Written by Rachel Blosser
As with many things in life, something potentially devastating seems to pop up at the most inopportune time.
Last week while we were packing and shipping our supplies needed at Kennedy Space Center from Dr. Kacena’s lab, we received an email from our collaborators saying that the collagen required to prepare the bioreactors is on back order until July 17 — YIKES!
Collagen is one of the critical reagents needed to culture cells, and we will need it beginning July 12. Delivery five days later will not do us much good.
Since research grade collagen is not something we can purchase at the local Walgreens, collaborators from IU, Army and NASA began to brainstorm the best way to handle the situation. Several approaches were considered and some we’re discarded immediately (like scrub the research project entirely).
Option 1: Decrease bioreactor preparation time. The protocol requires three washes for the bioreactors lasting between six and 24 hours. Typically we wait overnight; but each wash could be shortened to six hours, allowing two washes per day rather than one wash per day. This would decrease the total bioreactor preparation time and allow us to start the prep a few days later. However, we were not eager to change the prep time if we didn’t absolutely need to.

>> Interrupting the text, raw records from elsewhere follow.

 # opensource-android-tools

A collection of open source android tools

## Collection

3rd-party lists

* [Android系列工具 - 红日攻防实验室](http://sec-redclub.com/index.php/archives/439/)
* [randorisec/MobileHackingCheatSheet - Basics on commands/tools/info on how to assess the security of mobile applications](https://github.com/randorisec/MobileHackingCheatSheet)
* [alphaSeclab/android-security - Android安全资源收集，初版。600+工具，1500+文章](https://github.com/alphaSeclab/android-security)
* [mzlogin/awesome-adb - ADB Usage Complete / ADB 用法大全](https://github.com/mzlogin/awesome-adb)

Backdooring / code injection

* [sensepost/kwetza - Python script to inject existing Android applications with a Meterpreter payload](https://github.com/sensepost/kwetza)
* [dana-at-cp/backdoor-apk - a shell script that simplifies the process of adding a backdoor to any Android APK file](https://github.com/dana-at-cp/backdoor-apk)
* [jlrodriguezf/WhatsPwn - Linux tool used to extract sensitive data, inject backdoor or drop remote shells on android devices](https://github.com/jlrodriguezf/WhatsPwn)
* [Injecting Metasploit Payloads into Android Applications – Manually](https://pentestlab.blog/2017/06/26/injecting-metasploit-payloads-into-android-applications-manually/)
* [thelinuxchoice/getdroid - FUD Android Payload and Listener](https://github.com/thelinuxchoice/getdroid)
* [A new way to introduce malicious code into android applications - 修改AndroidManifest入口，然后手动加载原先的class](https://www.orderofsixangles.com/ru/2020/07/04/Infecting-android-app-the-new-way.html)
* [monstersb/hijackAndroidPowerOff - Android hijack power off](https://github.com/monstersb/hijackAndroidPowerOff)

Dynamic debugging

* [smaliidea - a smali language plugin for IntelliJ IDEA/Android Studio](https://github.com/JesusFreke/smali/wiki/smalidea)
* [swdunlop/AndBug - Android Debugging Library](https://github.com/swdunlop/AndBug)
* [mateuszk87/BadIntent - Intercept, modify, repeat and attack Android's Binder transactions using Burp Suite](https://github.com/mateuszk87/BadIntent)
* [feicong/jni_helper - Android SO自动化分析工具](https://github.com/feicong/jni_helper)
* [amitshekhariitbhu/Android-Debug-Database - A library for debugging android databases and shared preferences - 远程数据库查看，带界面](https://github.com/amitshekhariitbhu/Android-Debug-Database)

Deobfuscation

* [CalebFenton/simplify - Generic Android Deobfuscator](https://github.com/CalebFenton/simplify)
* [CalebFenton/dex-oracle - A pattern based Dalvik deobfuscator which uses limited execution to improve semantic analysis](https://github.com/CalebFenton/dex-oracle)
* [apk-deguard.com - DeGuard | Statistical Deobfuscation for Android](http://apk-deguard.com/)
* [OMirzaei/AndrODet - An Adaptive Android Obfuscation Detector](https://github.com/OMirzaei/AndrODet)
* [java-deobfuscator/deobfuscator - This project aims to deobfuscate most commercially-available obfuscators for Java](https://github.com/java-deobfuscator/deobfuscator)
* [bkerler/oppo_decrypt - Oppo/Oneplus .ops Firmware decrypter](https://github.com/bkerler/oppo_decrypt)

Option 2: Use current batch of collagen. The Kacena Lab has some collagen left over from the August 2018 Experiment Verification Testing and fortunately has the required amount needed. However, the next challenge was to determine the best way to get it to Kennedy Space Center, not only because this is now our sole source of collagen but also because collagen is very temperature sensitive. If we couldn’t ensure it would be maintained at 2-8 degrees at all times then it would breakdown and be unusable.

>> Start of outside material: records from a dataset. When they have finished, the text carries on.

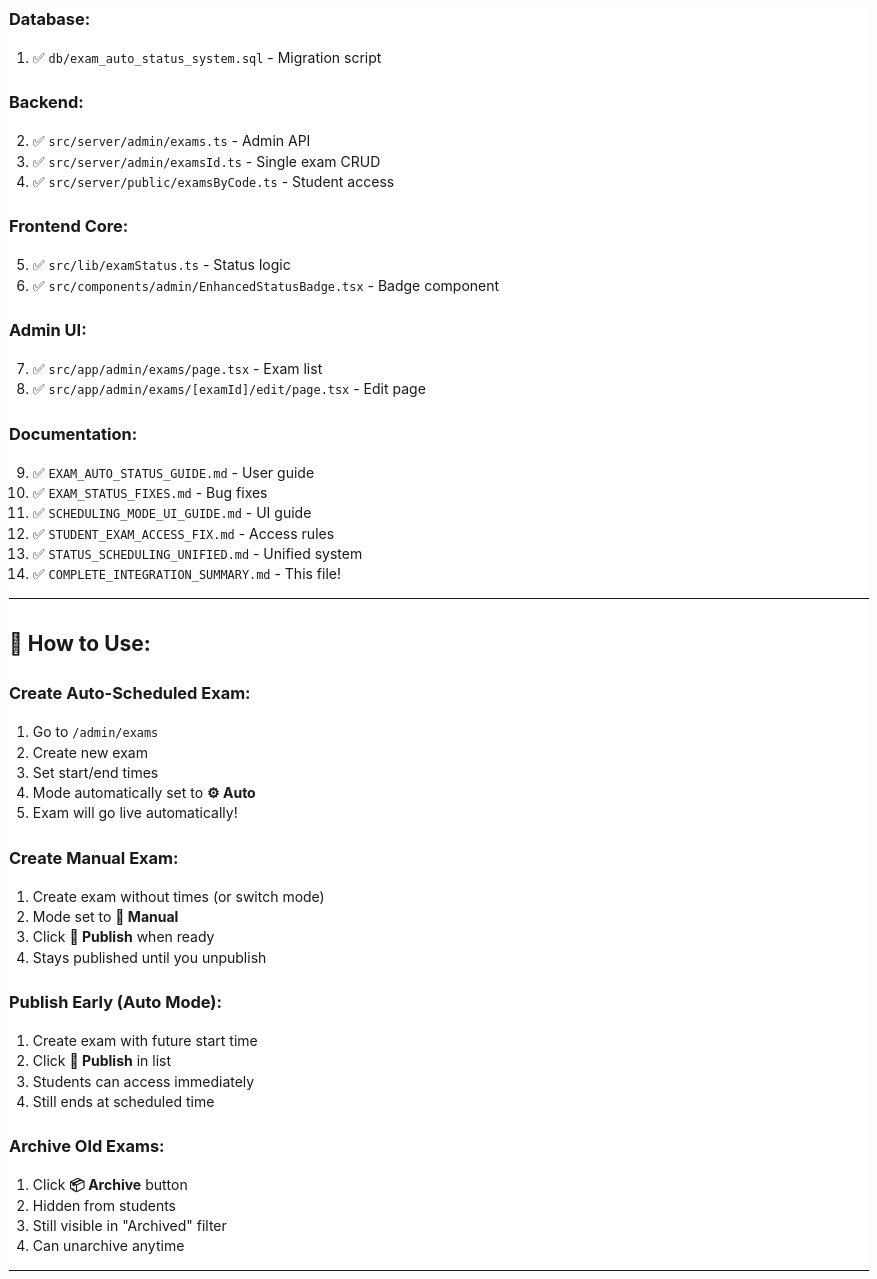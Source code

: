 ### **Database:**
1. ✅ `db/exam_auto_status_system.sql` - Migration script

### **Backend:**
2. ✅ `src/server/admin/exams.ts` - Admin API
3. ✅ `src/server/admin/examsId.ts` - Single exam CRUD
4. ✅ `src/server/public/examsByCode.ts` - Student access

### **Frontend Core:**
5. ✅ `src/lib/examStatus.ts` - Status logic
6. ✅ `src/components/admin/EnhancedStatusBadge.tsx` - Badge component

### **Admin UI:**
7. ✅ `src/app/admin/exams/page.tsx` - Exam list
8. ✅ `src/app/admin/exams/[examId]/edit/page.tsx` - Edit page

### **Documentation:**
9. ✅ `EXAM_AUTO_STATUS_GUIDE.md` - User guide
10. ✅ `EXAM_STATUS_FIXES.md` - Bug fixes
11. ✅ `SCHEDULING_MODE_UI_GUIDE.md` - UI guide
12. ✅ `STUDENT_EXAM_ACCESS_FIX.md` - Access rules
13. ✅ `STATUS_SCHEDULING_UNIFIED.md` - Unified system
14. ✅ `COMPLETE_INTEGRATION_SUMMARY.md` - This file!

---

## 🚀 **How to Use:**

### **Create Auto-Scheduled Exam:**
1. Go to `/admin/exams`
2. Create new exam
3. Set start/end times
4. Mode automatically set to **⚙️ Auto**
5. Exam will go live automatically!

### **Create Manual Exam:**
1. Create exam without times (or switch mode)
2. Mode set to **🔧 Manual**
3. Click **🚀 Publish** when ready
4. Stays published until you unpublish

### **Publish Early (Auto Mode):**
1. Create exam with future start time
2. Click **🚀 Publish** in list
3. Students can access immediately
4. Still ends at scheduled time

### **Archive Old Exams:**
1. Click **📦 Archive** button
2. Hidden from students
3. Still visible in "Archived" filter
4. Can unarchive anytime

---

We considered several alternatives at this point: send the collagen with the students driving to Kennedy Space Center; carry it onto the airplane with a team members that will be flying; overnight express mail in a single package to Kennedy Space Center; or split it in half and mail overnight in two separate shipments.

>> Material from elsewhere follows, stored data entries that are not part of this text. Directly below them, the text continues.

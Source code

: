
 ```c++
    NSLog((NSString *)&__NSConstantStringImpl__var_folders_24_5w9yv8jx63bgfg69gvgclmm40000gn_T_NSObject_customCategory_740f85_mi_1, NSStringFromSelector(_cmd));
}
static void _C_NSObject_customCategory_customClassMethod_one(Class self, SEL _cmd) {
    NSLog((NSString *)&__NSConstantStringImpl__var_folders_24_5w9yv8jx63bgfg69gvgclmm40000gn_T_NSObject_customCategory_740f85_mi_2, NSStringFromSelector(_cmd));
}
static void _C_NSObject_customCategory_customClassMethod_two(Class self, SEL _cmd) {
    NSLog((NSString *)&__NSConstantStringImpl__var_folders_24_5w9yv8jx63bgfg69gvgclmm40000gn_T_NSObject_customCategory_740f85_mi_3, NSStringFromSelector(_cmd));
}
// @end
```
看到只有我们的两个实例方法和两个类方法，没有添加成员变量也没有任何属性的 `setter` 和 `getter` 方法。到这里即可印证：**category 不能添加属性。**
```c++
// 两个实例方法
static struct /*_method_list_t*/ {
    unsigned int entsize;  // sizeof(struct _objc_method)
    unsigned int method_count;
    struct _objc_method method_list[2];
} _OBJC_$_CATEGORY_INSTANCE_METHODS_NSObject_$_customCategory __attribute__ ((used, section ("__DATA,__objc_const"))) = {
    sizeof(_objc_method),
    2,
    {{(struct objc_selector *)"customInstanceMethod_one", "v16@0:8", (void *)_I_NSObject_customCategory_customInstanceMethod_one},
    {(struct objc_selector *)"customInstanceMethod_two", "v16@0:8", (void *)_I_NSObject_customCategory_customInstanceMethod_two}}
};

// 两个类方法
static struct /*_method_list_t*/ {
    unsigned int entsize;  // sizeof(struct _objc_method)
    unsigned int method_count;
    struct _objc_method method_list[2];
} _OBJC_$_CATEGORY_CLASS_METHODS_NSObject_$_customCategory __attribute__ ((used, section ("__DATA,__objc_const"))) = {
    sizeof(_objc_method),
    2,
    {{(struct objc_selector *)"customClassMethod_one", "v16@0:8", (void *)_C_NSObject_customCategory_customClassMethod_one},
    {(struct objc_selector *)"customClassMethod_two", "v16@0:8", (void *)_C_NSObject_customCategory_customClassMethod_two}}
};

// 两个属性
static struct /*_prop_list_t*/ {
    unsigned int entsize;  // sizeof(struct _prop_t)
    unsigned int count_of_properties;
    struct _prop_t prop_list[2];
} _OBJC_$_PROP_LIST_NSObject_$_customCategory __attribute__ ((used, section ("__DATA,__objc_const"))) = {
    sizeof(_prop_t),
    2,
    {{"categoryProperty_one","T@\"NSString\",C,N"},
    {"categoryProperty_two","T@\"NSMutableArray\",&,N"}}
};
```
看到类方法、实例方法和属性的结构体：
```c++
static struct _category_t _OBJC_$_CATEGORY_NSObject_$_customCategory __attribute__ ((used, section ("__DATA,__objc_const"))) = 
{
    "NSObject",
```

We finally decided the best approach was to mail the collagen to Kennedy Space Center in two different overnight delivery packages. In case something happens to one package, we would still have a backup.
As we get closer and closer to the launch, I am learning that hiccups like this may increase my stress level, but once we get through the challenge my sense of accomplishment grows. I have also learned that you always need a backup plan — or two.
The views expressed in this post content represent the perspective and opinions of the author and may or may not represent the position of Indiana University School of Medicine.